Once again, the Merida English Library’s Annual Big Chili Cookoff was a big success!
The Merida English Library is the best source we expatriates have for English-language books. Because, though there are bookstores here, there are no books in English other than at the library. Sure, there’s Amazon, but the shipping charges are practically prohibitive. So the library is it.
The building, which is located in a good central location downtown, was donated years ago by a former resident. It is run by a group of civic-minded folks who volunteer their time to be on the board, and one underpaid (we’re sure) director. The stacks are neatly placed inside former bedrooms and salas, and there is a lovely garden out back which is often the site for meetings or cocktail parties. Membership fees are minimal and there are plenty of good and current books. The library takes in a healthy amount of donated books from the local residents and sometimes even buys new ones.
The annual chili cookoff is too big to hold at the Library itself, and so is held at a school nearby. This year there were about 15 entries, with names like Texas Prison Chili, Roadkill Chili, Yucatan Today Chili and Green Iguana Chili. All the cooks (or their designated servers) set up tables under a tent and spooned their chili into small plastic dishes for the tasters (everyone else). All but one or two were really delicious and it was very hard to vote for the winner. After a few cold beers, it was even more confusing.
At the same time as the chili tasting, there is a silent auction of donated goods and services. This year everything from a weekend at Hacienda Petac to a night at Hotel Mediomundo to salsa lessons to a dental cleaning were auctioned, as well as a painted mask, baby dresses, a handpainted chair and a number of other art pieces. The bidding gets pretty hot and heavy towards 3:00, the cutoff hour, with people good-naturedly hovering over their favorite prize, guarding it from competing bids.

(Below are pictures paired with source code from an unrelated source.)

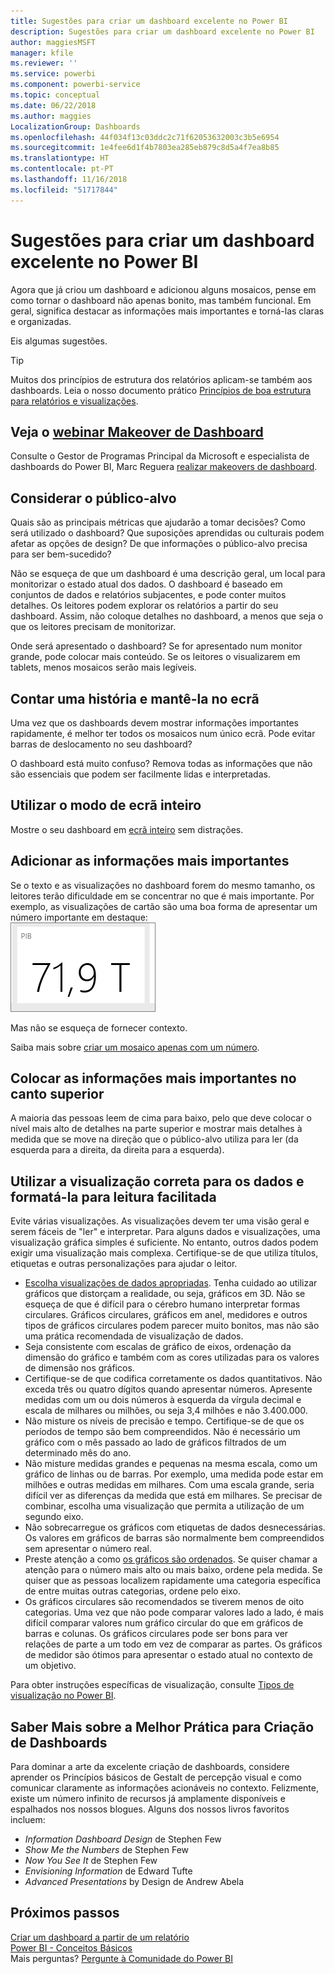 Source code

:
 ```yaml
---
title: Sugestões para criar um dashboard excelente no Power BI
description: Sugestões para criar um dashboard excelente no Power BI
author: maggiesMSFT
manager: kfile
ms.reviewer: ''
ms.service: powerbi
ms.component: powerbi-service
ms.topic: conceptual
ms.date: 06/22/2018
ms.author: maggies
LocalizationGroup: Dashboards
ms.openlocfilehash: 44f034f13c03ddc2c71f62053632003c3b5e6954
ms.sourcegitcommit: 1e4fee6d1f4b7803ea285eb879c8d5a4f7ea8b85
ms.translationtype: HT
ms.contentlocale: pt-PT
ms.lasthandoff: 11/16/2018
ms.locfileid: "51717844"
---
```

# <a name="tips-for-designing-a-great-power-bi-dashboard"></a>Sugestões para criar um dashboard excelente no Power BI
Agora que já criou um dashboard e adicionou alguns mosaicos, pense em como tornar o dashboard não apenas bonito, mas também funcional. Em geral, significa destacar as informações mais importantes e torná-las claras e organizadas.

Eis algumas sugestões.

> [!TIP]
> Muitos dos princípios de estrutura dos relatórios aplicam-se também aos dashboards.  Leia o nosso documento prático [Princípios de boa estrutura para relatórios e visualizações](visuals/power-bi-visualization-best-practices.md).
>
>

## <a name="watch-the-dashboard-makeover-webinarhttpsinfomicrosoftcomco-powerbi-wbnr-fy16-05may-12-dashboard-makeover-registrationhtml"></a>Veja o [webinar Makeover de Dashboard](https://info.microsoft.com/CO-PowerBI-WBNR-FY16-05May-12-Dashboard-Makeover-Registration.html)
Consulte o Gestor de Programas Principal da Microsoft e especialista de dashboards do Power BI, Marc Reguera [realizar makeovers de dashboard](https://info.microsoft.com/CO-PowerBI-WBNR-FY16-05May-12-Dashboard-Makeover-Registration.html).

## <a name="consider-your-audience"></a>Considerar o público-alvo
Quais são as principais métricas que ajudarão a tomar decisões? Como será utilizado o dashboard? Que suposições aprendidas ou culturais podem afetar as opções de design? De que informações o público-alvo precisa para ser bem-sucedido?

Não se esqueça de que um dashboard é uma descrição geral, um local para monitorizar o estado atual dos dados. O dashboard é baseado em conjuntos de dados e relatórios subjacentes, e pode conter muitos detalhes. Os leitores podem explorar os relatórios a partir do seu dashboard. Assim, não coloque detalhes no dashboard, a menos que seja o que os leitores precisam de monitorizar.

Onde será apresentado o dashboard? Se for apresentado num monitor grande, pode colocar mais conteúdo. Se os leitores o visualizarem em tablets, menos mosaicos serão mais legíveis.

## <a name="tell-a-story-and-keep-it-to-one-screen"></a>Contar uma história e mantê-la no ecrã
Uma vez que os dashboards devem mostrar informações importantes rapidamente, é melhor ter todos os mosaicos num único ecrã. Pode evitar barras de deslocamento no seu dashboard?

O dashboard está muito confuso?  Remova todas as informações que não são essenciais que podem ser facilmente lidas e interpretadas.

## <a name="make-use-of-full-screen-mode"></a>Utilizar o modo de ecrã inteiro
Mostre o seu dashboard em [ecrã inteiro](consumer/end-user-focus.md) sem distrações.

## <a name="make-the-most-important-information-biggest"></a>Adicionar as informações mais importantes
Se o texto e as visualizações no dashboard forem do mesmo tamanho, os leitores terão dificuldade em se concentrar no que é mais importante. Por exemplo, as visualizações de cartão são uma boa forma de apresentar um número importante em destaque:  
![Visualização de cartão](media/service-dashboards-design-tips/pbi_card.png)

Mas não se esqueça de fornecer contexto.  

Saiba mais sobre [criar um mosaico apenas com um número](visuals/power-bi-visualization-card.md).

## <a name="put-the-most-important-information-in-the-upper-corner"></a>Colocar as informações mais importantes no canto superior
A maioria das pessoas leem de cima para baixo, pelo que deve colocar o nível mais alto de detalhes na parte superior e mostrar mais detalhes à medida que se move na direção que o público-alvo utiliza para ler (da esquerda para a direita, da direita para a esquerda).

## <a name="use-the-right-visualization-for-the-data-and-format-it-for-easy-reading"></a>Utilizar a visualização correta para os dados e formatá-la para leitura facilitada
Evite várias visualizações.  As visualizações devem ter uma visão geral e serem fáceis de "ler" e interpretar.  Para alguns dados e visualizações, uma visualização gráfica simples é suficiente. No entanto, outros dados podem exigir uma visualização mais complexa. Certifique-se de que utiliza títulos, etiquetas e outras personalizações para ajudar o leitor.  

* [Escolha visualizações de dados apropriadas](https://www.youtube.com/watch?v=-tdkUYrzrio). Tenha cuidado ao utilizar gráficos que distorçam a realidade, ou seja, gráficos em 3D. Não se esqueça de que é difícil para o cérebro humano interpretar formas circulares. Gráficos circulares, gráficos em anel, medidores e outros tipos de gráficos circulares podem parecer muito bonitos, mas não são uma prática recomendada de visualização de dados.
* Seja consistente com escalas de gráfico de eixos, ordenação da dimensão do gráfico e também com as cores utilizadas para os valores de dimensão nos gráficos.
* Certifique-se de que codifica corretamente os dados quantitativos. Não exceda três ou quatro dígitos quando apresentar números. Apresente medidas com um ou dois números à esquerda da vírgula decimal e escala de milhares ou milhões, ou seja 3,4 milhões e não 3.400.000.
* Não misture os níveis de precisão e tempo. Certifique-se de que os períodos de tempo são bem compreendidos.  Não é necessário um gráfico com o mês passado ao lado de gráficos filtrados de um determinado mês do ano.
* Não misture medidas grandes e pequenas na mesma escala, como um gráfico de linhas ou de barras.  Por exemplo, uma medida pode estar em milhões e outras medidas em milhares.  Com uma escala grande, seria difícil ver as diferenças da medida que está em milhares.  Se precisar de combinar, escolha uma visualização que permita a utilização de um segundo eixo.
* Não sobrecarregue os gráficos com etiquetas de dados desnecessárias. Os valores em gráficos de barras são normalmente bem compreendidos sem apresentar o número real.
* Preste atenção a como [os gráficos são ordenados](consumer/end-user-change-sort.md).  Se quiser chamar a atenção para o número mais alto ou mais baixo, ordene pela medida.  Se quiser que as pessoas localizem rapidamente uma categoria específica de entre muitas outras categorias, ordene pelo eixo.  
* Os gráficos circulares são recomendados se tiverem menos de oito categorias. Uma vez que não pode comparar valores lado a lado, é mais difícil comparar valores num gráfico circular do que em gráficos de barras e colunas. Os gráficos circulares pode ser bons para ver relações de parte a um todo em vez de comparar as partes. Os gráficos de medidor são ótimos para apresentar o estado atual no contexto de um objetivo.

Para obter instruções específicas de visualização, consulte [Tipos de visualização no Power BI](visuals/power-bi-visualization-types-for-reports-and-q-and-a.md).  

## <a name="learning-more-about-best-practice-dashboard-design"></a>Saber Mais sobre a Melhor Prática para Criação de Dashboards
Para dominar a arte da excelente criação de dashboards, considere aprender os Princípios básicos de Gestalt de percepção visual e como comunicar claramente as informações acionáveis no contexto. Felizmente, existe um número infinito de recursos já amplamente disponíveis e espalhados nos nossos blogues. Alguns dos nossos livros favoritos incluem:

* *Information Dashboard Design* de Stephen Few  
* *Show Me the Numbers* de Stephen Few  
* *Now You See It* de Stephen Few  
* *Envisioning Information* de Edward Tufte  
* *Advanced Presentations* by Design de Andrew Abela   

## <a name="next-steps"></a>Próximos passos
[Criar um dashboard a partir de um relatório](service-dashboard-create.md)  
[Power BI - Conceitos Básicos](consumer/end-user-basic-concepts.md)  
Mais perguntas? [Pergunte à Comunidade do Power BI](http://community.powerbi.com/)
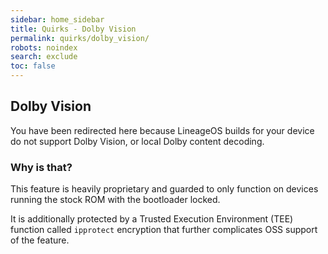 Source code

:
 ```yaml
---
sidebar: home_sidebar
title: Quirks - Dolby Vision
permalink: quirks/dolby_vision/
robots: noindex
search: exclude
toc: false
---
```


## Dolby Vision

You have been redirected here because LineageOS builds for your device do not support Dolby Vision, or local Dolby content decoding.

### Why is that?

This feature is heavily proprietary and guarded to only function on devices running the stock ROM with the bootloader locked.

It is additionally protected by a Trusted Execution Environment (TEE) function called `ipprotect` encryption that further complicates OSS support of the feature.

The gringo community certainly seems to be growing. Besides the regulars we’ve met over the years, we met some new faces: We talked to a recent graduate of UC San Diego who’s here with his girlfriend teaching English, putting off wearing a suit and tie for another year. We also spoke with a couple who just moved here from Atlanta and who are planning to start a polo club. We met another man from New York who just moved here three weeks ago (and was brave enough to enter his New York Chili into the contest), as well as another new entrant with an Italian accent who has just opened an Italian version of a cocina economica. And there were about 250 other people we didn’t have a chance to meet.
We noticed that while there is still a healthy contingent of seemingly “retired” people in the community, there also seems to be a growing number of younger, working people who are bringing a new vibrancy to this old colonial town.